Virgínia tem ímpetos  de jogar o frasco de perfume na cabeça da Noca, quando a rapariga lhe vem anunciar com a voz  fanhosa:
- O chã tã pronto.
Fica parada ali na porta, a cara idiota, a cabeça minúscula de passarinho no alto do pescoço descarnado e comprido: uma pera na ponta da vara. E aquele esgar canino, aquela máscara de palhaço cretino, aqueles olhinhos espantados... Não: a gente tem vontade de jogar uma coisa na cabeça dela...Virgínia fuzila para a criada um olhar colérico.
Outra vez a voz fanhosa:
- Estã pronto  o chã, dona Virgínia.
É demais.

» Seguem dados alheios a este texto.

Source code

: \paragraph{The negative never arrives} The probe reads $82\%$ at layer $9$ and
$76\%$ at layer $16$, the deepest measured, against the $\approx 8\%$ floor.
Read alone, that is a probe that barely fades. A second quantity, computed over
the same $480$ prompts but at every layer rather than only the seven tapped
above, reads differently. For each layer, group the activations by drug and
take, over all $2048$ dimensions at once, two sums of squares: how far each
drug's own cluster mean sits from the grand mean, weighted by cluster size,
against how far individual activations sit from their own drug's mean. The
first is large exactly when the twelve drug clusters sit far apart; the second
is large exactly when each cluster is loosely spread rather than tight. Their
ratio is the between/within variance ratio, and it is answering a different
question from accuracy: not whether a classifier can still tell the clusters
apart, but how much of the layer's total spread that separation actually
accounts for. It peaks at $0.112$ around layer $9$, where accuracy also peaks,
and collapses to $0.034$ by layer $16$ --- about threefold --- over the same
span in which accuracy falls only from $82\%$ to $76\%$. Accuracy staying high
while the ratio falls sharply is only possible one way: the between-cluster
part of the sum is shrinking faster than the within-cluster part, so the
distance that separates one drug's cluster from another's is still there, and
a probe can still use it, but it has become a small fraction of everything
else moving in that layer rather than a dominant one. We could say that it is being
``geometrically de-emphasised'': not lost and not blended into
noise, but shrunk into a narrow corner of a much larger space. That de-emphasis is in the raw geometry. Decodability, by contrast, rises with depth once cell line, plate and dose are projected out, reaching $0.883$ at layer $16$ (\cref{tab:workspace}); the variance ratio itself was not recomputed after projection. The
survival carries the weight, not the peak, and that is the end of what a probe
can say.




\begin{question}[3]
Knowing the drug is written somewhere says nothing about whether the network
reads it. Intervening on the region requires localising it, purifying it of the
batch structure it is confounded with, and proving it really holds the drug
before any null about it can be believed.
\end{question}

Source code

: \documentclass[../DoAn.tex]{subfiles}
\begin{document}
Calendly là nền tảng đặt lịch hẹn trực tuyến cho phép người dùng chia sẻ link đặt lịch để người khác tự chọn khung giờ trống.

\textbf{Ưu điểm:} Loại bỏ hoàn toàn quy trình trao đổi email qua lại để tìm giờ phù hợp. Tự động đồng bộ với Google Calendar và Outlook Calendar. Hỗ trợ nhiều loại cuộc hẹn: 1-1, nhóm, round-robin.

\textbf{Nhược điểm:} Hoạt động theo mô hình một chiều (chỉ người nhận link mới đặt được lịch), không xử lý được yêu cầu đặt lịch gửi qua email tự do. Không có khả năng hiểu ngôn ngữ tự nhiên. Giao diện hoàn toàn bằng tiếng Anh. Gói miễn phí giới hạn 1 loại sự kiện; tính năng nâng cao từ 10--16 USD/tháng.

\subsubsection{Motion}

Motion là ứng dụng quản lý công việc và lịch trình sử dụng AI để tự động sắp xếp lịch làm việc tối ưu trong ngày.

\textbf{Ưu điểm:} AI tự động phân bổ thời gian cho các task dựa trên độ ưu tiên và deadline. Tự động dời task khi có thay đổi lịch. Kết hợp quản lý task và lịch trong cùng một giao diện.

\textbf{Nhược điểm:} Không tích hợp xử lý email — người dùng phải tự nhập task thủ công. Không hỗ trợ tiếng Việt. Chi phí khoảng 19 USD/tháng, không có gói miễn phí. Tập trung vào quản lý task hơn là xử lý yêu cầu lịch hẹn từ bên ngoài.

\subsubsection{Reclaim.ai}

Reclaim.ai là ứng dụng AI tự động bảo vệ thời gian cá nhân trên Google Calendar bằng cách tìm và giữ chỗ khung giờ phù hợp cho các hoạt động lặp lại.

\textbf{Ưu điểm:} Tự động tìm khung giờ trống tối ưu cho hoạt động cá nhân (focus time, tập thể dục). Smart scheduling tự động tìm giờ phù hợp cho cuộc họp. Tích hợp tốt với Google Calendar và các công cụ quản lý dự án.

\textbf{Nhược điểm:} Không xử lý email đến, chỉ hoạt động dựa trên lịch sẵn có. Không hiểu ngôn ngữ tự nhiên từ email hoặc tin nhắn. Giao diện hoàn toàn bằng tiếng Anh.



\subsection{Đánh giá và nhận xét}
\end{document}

Nem uma santa aguenta.
- Já ouvi! - berra. - Já ouvi! Não sou surda.
O sorriso canino persiste, deixando visíveis os dentes amarelados, pontiagudos e minúsculos. E é bem um olhar de cão surrado - um olhar de simpatia e fidelidade medrosa que a rapariga lança para a patroa quando esta passa por ela.
A patroa surra na gente, mas a patroa é boa, dá dinheiro, dá vestido bonito. Dona Virgínia  grita com a gente - mas depois dá risada pra gente.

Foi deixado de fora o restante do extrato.